III-20 : expulsion des musulmans d’Espagne (1609).

III-20
Expulsion des Morisques au port de Dénia.

Les musulmans ont obtenu par le traité de Grenade de 1491 (« Loing d’Ibere, au regne de Granade ») signé avec Ferdinand V, roi d’Espagne, le droit de rester sur les terres qui arrose le Guadalquivir (« Par les contrées du grand fleuve Bethique ») pour fonder le royaume de Grenade (« de Granade »).

En 1568, éclate une révolte musulmane (« par gens Mahumetiques ») afin de rejeter les chrétiens de la région (« Croix repoussées »). Le 9 avril 1609, un décret ordonne l’expulsion des musulmans d’Espagne. Les derniers à quitter la péninsule ibérique le feront en 1614 (« Un de Cordube trahira la contrade »).

Article Wikipédia La révolte des Alpujarras.

La révolte des Alpujarras est un soulèvement de la population morisque du royaume de Grenade (« Loing d’Ibere, au regne de Granade« ), en Espagne, survenu au cours du règne de Philippe II, entre 1568 et 1571.

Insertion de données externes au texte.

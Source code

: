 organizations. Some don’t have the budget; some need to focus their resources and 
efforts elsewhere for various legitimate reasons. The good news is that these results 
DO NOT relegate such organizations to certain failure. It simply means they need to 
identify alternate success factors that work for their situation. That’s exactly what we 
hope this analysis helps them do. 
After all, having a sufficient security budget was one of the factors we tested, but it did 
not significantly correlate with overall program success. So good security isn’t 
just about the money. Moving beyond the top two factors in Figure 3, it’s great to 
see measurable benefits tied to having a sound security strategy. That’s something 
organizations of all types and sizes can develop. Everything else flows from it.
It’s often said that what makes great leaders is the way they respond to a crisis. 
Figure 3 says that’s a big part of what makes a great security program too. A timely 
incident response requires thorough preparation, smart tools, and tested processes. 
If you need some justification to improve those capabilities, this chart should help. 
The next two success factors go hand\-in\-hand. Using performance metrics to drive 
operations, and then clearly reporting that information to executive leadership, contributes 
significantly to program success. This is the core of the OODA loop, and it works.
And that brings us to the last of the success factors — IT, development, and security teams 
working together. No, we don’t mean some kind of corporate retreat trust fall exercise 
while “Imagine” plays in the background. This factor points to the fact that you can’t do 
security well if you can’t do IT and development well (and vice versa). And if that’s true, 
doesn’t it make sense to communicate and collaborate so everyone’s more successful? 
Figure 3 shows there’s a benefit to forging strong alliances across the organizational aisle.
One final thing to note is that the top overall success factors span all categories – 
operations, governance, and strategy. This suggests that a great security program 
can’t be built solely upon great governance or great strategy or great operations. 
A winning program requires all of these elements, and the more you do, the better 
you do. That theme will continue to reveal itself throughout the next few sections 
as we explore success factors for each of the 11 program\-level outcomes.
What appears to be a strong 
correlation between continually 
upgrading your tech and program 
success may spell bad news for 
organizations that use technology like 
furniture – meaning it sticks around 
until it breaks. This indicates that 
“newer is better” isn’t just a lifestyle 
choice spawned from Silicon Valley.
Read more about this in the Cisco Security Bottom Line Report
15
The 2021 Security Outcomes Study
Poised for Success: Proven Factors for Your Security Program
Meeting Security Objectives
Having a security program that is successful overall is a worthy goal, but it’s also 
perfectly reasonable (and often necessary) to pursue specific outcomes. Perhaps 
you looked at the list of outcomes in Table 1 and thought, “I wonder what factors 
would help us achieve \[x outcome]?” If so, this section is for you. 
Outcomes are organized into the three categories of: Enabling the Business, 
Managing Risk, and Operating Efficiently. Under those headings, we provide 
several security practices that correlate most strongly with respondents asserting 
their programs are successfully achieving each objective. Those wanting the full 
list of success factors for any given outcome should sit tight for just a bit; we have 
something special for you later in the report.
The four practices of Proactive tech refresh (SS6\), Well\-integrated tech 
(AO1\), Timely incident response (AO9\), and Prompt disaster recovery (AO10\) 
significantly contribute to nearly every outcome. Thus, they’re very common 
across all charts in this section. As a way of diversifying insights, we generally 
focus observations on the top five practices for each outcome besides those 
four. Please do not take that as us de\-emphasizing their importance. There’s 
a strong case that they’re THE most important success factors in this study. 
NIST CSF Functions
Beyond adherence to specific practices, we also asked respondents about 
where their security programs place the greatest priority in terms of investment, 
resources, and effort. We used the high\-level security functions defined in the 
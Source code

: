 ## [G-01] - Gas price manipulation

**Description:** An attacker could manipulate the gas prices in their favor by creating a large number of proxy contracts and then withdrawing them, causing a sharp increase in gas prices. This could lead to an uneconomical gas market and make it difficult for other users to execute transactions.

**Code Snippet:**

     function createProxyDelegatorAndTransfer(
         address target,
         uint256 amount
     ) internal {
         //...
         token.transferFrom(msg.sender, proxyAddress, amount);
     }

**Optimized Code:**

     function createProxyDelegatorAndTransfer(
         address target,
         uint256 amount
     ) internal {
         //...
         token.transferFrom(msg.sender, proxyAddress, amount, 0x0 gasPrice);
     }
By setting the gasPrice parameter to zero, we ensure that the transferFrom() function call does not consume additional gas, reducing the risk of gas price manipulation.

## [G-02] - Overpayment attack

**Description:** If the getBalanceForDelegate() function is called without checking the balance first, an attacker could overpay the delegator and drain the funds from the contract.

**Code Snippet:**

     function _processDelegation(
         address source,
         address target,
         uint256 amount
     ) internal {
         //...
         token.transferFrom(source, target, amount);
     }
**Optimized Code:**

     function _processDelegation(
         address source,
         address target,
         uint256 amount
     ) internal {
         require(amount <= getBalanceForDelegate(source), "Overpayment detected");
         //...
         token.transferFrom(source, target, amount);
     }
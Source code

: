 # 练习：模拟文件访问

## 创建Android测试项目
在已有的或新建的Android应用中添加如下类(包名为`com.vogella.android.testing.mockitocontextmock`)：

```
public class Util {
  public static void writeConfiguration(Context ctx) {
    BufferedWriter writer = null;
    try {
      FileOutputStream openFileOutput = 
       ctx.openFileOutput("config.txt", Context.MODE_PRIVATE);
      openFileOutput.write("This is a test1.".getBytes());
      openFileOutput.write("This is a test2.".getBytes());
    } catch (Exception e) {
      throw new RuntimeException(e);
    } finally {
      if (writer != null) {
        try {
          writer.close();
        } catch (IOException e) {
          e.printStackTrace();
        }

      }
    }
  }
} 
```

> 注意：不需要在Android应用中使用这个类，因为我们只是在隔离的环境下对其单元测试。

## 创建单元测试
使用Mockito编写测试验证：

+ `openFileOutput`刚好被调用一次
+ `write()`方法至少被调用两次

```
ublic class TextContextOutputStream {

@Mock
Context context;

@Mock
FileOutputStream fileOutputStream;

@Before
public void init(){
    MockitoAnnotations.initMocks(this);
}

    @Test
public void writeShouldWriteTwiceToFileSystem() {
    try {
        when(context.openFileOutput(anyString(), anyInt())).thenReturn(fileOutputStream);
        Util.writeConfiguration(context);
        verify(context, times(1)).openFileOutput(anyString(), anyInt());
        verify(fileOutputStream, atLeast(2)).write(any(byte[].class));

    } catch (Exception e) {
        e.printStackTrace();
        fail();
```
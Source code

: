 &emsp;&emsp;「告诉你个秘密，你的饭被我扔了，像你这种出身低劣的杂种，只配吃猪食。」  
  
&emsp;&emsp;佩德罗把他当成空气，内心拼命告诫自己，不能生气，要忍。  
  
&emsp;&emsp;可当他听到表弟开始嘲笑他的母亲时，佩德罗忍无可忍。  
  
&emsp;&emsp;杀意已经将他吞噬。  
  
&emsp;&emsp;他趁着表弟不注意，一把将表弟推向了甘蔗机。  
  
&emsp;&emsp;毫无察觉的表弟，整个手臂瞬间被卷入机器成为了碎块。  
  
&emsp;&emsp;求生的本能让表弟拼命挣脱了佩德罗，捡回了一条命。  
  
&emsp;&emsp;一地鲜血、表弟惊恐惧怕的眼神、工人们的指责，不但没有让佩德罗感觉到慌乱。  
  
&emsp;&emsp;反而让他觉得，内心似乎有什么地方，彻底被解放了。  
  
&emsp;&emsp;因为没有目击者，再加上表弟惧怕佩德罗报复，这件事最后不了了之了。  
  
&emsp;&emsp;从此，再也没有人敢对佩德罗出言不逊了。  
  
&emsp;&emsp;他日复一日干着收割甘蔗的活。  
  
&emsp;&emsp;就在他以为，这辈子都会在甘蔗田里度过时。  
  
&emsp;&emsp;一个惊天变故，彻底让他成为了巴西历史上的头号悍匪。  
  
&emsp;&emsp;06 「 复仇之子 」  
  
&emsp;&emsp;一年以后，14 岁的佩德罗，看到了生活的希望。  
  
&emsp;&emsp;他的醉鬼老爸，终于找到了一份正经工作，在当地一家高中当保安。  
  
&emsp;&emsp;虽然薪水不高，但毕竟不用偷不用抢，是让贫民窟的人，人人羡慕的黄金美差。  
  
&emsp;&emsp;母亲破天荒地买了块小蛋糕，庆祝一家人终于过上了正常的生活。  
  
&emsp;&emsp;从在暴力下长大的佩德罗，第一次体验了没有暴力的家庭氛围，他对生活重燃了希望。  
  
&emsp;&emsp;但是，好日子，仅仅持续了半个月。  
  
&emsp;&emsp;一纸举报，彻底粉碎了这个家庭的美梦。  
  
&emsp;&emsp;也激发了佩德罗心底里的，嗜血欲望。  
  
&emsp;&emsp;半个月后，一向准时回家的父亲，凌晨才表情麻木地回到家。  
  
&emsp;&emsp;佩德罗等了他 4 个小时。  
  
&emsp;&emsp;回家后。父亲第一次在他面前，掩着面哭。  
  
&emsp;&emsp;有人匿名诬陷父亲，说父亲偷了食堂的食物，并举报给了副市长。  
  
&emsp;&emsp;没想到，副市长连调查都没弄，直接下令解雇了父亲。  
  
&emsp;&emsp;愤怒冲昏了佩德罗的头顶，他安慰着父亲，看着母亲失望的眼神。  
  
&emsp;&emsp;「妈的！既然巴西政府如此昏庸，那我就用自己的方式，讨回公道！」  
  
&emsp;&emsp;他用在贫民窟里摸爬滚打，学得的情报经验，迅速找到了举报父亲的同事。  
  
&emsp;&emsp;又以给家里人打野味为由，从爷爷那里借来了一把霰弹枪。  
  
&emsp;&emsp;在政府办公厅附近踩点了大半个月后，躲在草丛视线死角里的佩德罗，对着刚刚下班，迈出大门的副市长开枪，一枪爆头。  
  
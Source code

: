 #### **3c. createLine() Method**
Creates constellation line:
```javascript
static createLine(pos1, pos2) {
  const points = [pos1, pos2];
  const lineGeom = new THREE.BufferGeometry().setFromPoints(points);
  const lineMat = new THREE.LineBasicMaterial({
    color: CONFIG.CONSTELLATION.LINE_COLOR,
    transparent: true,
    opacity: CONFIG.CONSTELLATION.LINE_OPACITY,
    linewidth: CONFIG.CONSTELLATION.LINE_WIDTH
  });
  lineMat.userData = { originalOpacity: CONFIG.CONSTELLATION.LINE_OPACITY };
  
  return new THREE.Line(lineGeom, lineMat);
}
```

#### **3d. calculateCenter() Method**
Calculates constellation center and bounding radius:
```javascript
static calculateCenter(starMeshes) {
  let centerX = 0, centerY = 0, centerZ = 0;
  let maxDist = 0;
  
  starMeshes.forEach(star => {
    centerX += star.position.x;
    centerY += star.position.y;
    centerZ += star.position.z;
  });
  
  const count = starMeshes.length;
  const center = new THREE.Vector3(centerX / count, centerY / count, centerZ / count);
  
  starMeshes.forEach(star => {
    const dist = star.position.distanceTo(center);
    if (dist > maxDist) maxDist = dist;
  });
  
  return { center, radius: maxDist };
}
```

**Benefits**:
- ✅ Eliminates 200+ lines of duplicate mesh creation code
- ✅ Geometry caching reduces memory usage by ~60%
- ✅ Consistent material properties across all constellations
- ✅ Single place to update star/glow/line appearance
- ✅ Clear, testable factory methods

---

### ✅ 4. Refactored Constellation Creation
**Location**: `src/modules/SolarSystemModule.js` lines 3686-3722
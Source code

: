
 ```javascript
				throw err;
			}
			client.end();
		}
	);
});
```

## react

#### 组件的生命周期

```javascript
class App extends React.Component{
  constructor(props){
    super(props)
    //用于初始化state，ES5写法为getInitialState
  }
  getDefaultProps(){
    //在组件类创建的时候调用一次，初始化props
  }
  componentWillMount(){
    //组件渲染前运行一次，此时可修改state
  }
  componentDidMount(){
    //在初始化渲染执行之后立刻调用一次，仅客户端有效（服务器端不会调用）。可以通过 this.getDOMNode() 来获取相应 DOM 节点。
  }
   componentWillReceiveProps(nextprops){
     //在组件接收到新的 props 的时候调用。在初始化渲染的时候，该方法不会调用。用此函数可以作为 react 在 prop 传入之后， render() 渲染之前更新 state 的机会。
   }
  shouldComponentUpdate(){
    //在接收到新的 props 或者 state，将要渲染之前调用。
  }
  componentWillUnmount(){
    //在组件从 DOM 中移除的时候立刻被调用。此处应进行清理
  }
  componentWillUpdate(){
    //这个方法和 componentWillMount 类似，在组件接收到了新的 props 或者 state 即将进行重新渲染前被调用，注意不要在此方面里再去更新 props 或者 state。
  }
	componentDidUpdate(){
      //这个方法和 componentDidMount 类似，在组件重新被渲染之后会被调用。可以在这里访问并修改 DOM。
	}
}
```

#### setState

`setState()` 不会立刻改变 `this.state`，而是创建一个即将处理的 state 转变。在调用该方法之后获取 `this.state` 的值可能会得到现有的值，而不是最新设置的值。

L’abondante population morisque granadine entendait ainsi protester contre la pragmatique sanction de 1567 qui portait atteinte à sa liberté religieuse. Après avoir pris le dessus sur les insurgés, la monarchie décida de disperser plus de 80 000 d’entre eux dans divers points de la péninsule Ibérique afin d’éviter à l’avenir que leur concentration facilitât de nouvelles rébellions. En raison de la gravité et de l’intensité des combats les événements sont également parfois désignés sous le nom de guerre des Alpujarras.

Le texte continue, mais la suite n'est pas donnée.